What the exercise asks.
Lines with "learned": please show every one of them from the listing below.

Exercise input.
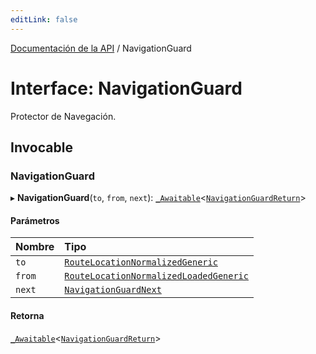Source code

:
 ```yaml
---
editLink: false
---
```


[Documentación de la API](../index.md) / NavigationGuard

# Interface: NavigationGuard

Protector de Navegación.

## Invocable

### NavigationGuard

▸ **NavigationGuard**(`to`, `from`, `next`): [`_Awaitable`](../index.md#_Awaitable)\<[`NavigationGuardReturn`](../index.md#NavigationGuardReturn)\>

#### Parámetros

| Nombre | Tipo                                                                              |
| :----- | :-------------------------------------------------------------------------------- |
| `to`   | [`RouteLocationNormalizedGeneric`](RouteLocationNormalizedGeneric.md)             |
| `from` | [`RouteLocationNormalizedLoadedGeneric`](RouteLocationNormalizedLoadedGeneric.md) |
| `next` | [`NavigationGuardNext`](NavigationGuardNext.md)                                   |

#### Retorna

[`_Awaitable`](../index.md#_Awaitable)\<[`NavigationGuardReturn`](../index.md#NavigationGuardReturn)\>
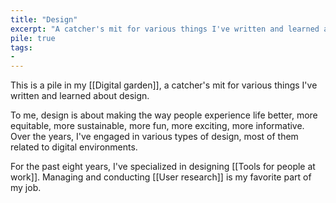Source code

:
 ```yaml
---
title: "Design"
excerpt: "A catcher's mit for various things I've written and learned about design."
pile: true
tags:
-
---
```

This is a pile in my [[Digital garden]], a catcher's mit for various things I've written and learned about design.

To me, design is about making the way people experience life better, more equitable, more sustainable, more fun, more exciting, more informative. Over the years, I've engaged in various types of design, most of them related to digital environments. 

For the past eight years, I've specialized in designing [[Tools for people at work]]. Managing and conducting [[User research]] is my favorite part of my job.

Answer below.
excerpt: "A catcher's mit for various things I've written and learned about design."
This is a pile in my [[Digital garden]], a catcher's mit for various things I've written and learned about design.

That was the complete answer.